Criss Cross Address Deduplication

Question

I have a db table persons in which only persons details are captured. Say Name, Father Name, Email, DOB, Proof of Address, Proof of Identity ,Pincode etc. and I have an address table in which address of the persons are stored say Address, Pincode, City, Province. Persons and Address have a foreign key relationship with column addressId(persons) and Id(address).

NOTE: Using Postgres

Now what I have to do say I am given with some proof of address id and I have to find how much such persons with same POA or POI are there and with different id if somewhere Name, Father Name and Address (all three matches).

Contacts Schema

Address Schema

ID	Address	Pincode	City	Province
ad_1	mini market 850 vijay street	110056	XYZ	ABC
ad_2	45 street south coast near Bank	285006	MNO	DEF
ad_3	45 street south coast near Bank	285006	MNO	DEF

E.g Input POA Id = poi_1

considering input poa id, we can do direct string matching query on DB.

select * from persons where poi_id = 'poi_1' or poa_id = 'poi_1';

The result is person records with Id 1,2. Now if you observe person 2 has same poi/poa id but address is different. Now we have to consider this address and do dedupe based on this address based on which person with id 3 comes in response. (Name,Fathername and address all 3 must match)
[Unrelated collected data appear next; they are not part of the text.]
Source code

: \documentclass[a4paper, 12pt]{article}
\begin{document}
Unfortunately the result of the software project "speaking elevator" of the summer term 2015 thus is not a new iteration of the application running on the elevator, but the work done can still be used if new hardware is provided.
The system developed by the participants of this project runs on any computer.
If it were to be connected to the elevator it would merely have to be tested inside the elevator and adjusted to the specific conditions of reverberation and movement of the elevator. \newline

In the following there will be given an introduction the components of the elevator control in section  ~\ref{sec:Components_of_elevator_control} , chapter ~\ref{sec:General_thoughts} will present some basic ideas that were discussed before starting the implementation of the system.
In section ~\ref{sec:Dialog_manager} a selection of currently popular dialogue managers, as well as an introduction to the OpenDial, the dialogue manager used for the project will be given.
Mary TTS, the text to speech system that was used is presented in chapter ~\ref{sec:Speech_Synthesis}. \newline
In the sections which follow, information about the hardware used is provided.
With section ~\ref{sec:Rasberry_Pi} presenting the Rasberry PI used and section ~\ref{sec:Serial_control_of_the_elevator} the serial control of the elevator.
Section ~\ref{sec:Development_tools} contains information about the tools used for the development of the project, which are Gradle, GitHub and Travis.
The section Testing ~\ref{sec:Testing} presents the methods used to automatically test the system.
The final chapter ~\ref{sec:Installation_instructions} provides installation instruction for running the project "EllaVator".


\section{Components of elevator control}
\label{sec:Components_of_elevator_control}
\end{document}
I need an optimised way to resolve the same. If I do like query on name and father name only, It will do a full db scan which is not feasible at all. Same goes for address like query.

My thought:

select * from addressTable where address like = %input address% and pincode = '285006';

I haven't thought how should i proceed bcz everytime I stuck on what basis I should do a query so that it is optimised.

**Note:**

indexes mentioned below 
"person_new_dob_idx" btree (dob) 
"person_new_email_idx" btree (email) 
"person_fst_name_idx" btree (name) 
"person_poa_idx" btree (poa_id) 
"person_new_poi_idx" btree (poi_id) 
"person_addr_id_idx" btree (addr_id) 
"person_dob_primary_pincode_idx" btree (dob, primary_pincode) 

Postgres version:-- 13.4

Points to consider:

In the mentioned example pincode is different, but there might be possibility of different address within same pincode.
Do care for false positives and true negatives.
Address words might be shuffled or written same address in different way.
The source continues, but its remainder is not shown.